I asked Antonio, as he wipes beer foam off of his lip from his slightly froggy but friendly face, what he thought about cartoonists crossing a supposed “line”. “The line shouldn’t exist! It would not be logical to not cross the line,” he says while shaking his head in revulsion. “I believe in absolute freedom. You should criticize anything, such as the military, marriage, religions, and so on.”


Not everyone agrees where that line is, however. When I asked Antonio if any form of censorship exists in Spain today because of the Catholic Church (which has a huge presence in all southern European nations) he insisted that there wasn’t any more. To him, once Franco died, the church lost much of its political power. I relayed this to my host mother in the city of Segovia, who scoffed and rolled her eyes. “Is he joking?! The Catholic Church still pressures everyone!”
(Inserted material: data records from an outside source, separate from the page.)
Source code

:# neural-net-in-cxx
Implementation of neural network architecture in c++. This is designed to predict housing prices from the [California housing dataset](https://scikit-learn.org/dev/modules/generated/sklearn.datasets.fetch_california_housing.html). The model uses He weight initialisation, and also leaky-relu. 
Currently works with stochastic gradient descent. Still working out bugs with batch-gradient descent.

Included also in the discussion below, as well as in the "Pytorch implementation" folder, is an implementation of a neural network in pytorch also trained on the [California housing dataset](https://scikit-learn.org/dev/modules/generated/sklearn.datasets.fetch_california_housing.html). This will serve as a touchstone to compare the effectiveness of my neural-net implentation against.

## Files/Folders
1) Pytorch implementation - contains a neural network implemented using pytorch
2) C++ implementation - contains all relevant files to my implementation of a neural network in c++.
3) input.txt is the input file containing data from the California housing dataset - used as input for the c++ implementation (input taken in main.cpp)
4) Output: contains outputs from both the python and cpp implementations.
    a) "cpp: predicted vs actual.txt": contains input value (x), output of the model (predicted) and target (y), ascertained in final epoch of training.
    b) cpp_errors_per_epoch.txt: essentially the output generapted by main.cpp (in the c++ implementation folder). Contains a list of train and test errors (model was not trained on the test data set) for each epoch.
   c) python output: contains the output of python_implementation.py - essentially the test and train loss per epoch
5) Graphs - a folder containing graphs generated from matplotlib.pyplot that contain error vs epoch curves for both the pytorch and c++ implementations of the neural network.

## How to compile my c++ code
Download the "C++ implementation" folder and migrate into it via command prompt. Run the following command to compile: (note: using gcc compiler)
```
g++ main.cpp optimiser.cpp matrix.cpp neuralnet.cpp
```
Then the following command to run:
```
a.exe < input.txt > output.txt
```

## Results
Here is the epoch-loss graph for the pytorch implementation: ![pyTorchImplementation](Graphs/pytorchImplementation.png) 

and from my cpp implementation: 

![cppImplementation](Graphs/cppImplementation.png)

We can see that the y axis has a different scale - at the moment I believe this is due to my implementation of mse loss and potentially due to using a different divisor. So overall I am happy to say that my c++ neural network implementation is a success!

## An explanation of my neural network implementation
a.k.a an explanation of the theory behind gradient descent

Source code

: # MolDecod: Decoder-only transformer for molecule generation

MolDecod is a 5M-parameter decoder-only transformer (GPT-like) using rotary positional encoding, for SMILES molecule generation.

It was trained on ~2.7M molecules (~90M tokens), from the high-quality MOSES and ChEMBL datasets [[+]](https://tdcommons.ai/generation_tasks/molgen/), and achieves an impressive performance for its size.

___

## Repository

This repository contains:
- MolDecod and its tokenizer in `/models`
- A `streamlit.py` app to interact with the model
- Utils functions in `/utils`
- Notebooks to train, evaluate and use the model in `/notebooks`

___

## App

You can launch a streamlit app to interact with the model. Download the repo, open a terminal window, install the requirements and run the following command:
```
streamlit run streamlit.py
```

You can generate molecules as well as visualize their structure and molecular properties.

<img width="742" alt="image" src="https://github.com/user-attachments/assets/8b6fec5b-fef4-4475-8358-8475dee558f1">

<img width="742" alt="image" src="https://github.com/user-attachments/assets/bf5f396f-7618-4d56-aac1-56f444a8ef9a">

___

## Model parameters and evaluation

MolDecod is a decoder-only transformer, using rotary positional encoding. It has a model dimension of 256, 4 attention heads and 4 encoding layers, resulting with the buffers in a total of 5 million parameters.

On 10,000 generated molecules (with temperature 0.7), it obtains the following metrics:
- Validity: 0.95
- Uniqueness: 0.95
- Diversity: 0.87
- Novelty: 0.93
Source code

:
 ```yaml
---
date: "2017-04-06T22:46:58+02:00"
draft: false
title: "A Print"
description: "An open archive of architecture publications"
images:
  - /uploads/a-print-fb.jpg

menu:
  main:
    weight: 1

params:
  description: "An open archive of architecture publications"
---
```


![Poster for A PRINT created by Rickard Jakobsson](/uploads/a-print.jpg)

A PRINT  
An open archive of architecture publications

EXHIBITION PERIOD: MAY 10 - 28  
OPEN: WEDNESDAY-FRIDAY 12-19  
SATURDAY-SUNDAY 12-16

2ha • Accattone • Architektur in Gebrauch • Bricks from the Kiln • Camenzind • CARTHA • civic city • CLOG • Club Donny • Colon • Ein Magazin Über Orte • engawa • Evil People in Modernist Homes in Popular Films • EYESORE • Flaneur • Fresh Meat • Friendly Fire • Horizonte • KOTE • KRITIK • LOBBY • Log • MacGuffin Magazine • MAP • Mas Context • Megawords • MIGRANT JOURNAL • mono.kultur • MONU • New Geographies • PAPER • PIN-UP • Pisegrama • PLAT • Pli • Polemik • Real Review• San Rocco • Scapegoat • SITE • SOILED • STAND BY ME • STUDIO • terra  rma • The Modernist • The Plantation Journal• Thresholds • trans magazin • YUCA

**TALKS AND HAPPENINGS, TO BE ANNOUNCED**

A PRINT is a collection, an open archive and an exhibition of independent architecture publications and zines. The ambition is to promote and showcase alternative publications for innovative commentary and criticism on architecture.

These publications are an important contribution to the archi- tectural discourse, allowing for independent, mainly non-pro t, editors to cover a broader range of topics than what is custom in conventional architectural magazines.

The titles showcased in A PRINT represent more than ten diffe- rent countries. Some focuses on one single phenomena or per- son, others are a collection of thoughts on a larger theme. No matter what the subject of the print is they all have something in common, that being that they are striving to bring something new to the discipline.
This kind of irreverent, harsh, and at times cruel type of cartooning is very popular around Europe, particularly in countries such as Spain, France, England, and Italy. This culture within cartoons and comics that deal with politics exists mostly because of a long history with censorship, dictatorships, and repressive forces such as the church throughout the continent.

Every now and then when people see my portfolio, I see furrowed brows, scoffs of disgust, and daggers being sent from one’s eyes. And yes, offense is involved many times in what we draw. But it is done to make one uncomfortable in one’s opinions, and ultimately make one become more of a skeptic. The purpose is to de-mystify ideas, figures, and institutions; nothing should be off-limits. Sometimes people and notions need to be taken down a peg, and not taken too seriously.


And sometimes offense can come at a terrible price. While Europe’s satirists no longer have to worry about dictators locking them up within their own country, if they draw the wrong kind of picture they still may have reason to fear being murdered.


The killings at the offices at Charlie Hebdo is still fresh in the minds of those who ridicule, and has brought up the arguments again of what can or can’t be drawn. El Roto tells me that he doesn’t believe that the cartoons had much to do with the attack, that the cartoons do not matter in this situation, and that the only wrong-doers were the killers. Antonio goes even further to say that the cartoonists were valiant, and that the drawings they produced, even if provocative, were fantastic. But rarely in my experience, or as I suspect in many people’s experience, do violent attacks by Islamists occur on the illustrator.


The story of censorship for a satirist is ongoing. As the world becomes more democratic and more liberalized, illustrators who wish to poke and prod at society and the political sphere have less to worry about physically. While a cartoonist may in some rare instances have to deal with lethal attacks from the religious right, the majority of the time a cartoonist’s problems stem from stepping too hard on someone’s sensibilities, or from an antsy publisher.


But as I asked all three men as to what problems they have run into with sending their illustrations to print, they all said something to the tune of, “It’s nothing like Franco. Now we can say pretty much what we want.” And in the very long run, it can make some difference. “It’s like a hammer and stone. After a while you can go through stone with enough swings,” El Roto told me. This helped me put things into perspective. I know that whatever I end up doing as a career, I want to be able to help illuminate and enlighten others on current events. And as I do so, why should I hesitate to say what I feel, if I know I won’t have to worry about an iron-fisted tyrant sending me to the gallows?


What a cartoonist just wants to do is spread a message through this art form, make you think, break taboos, and maybe even make you smile.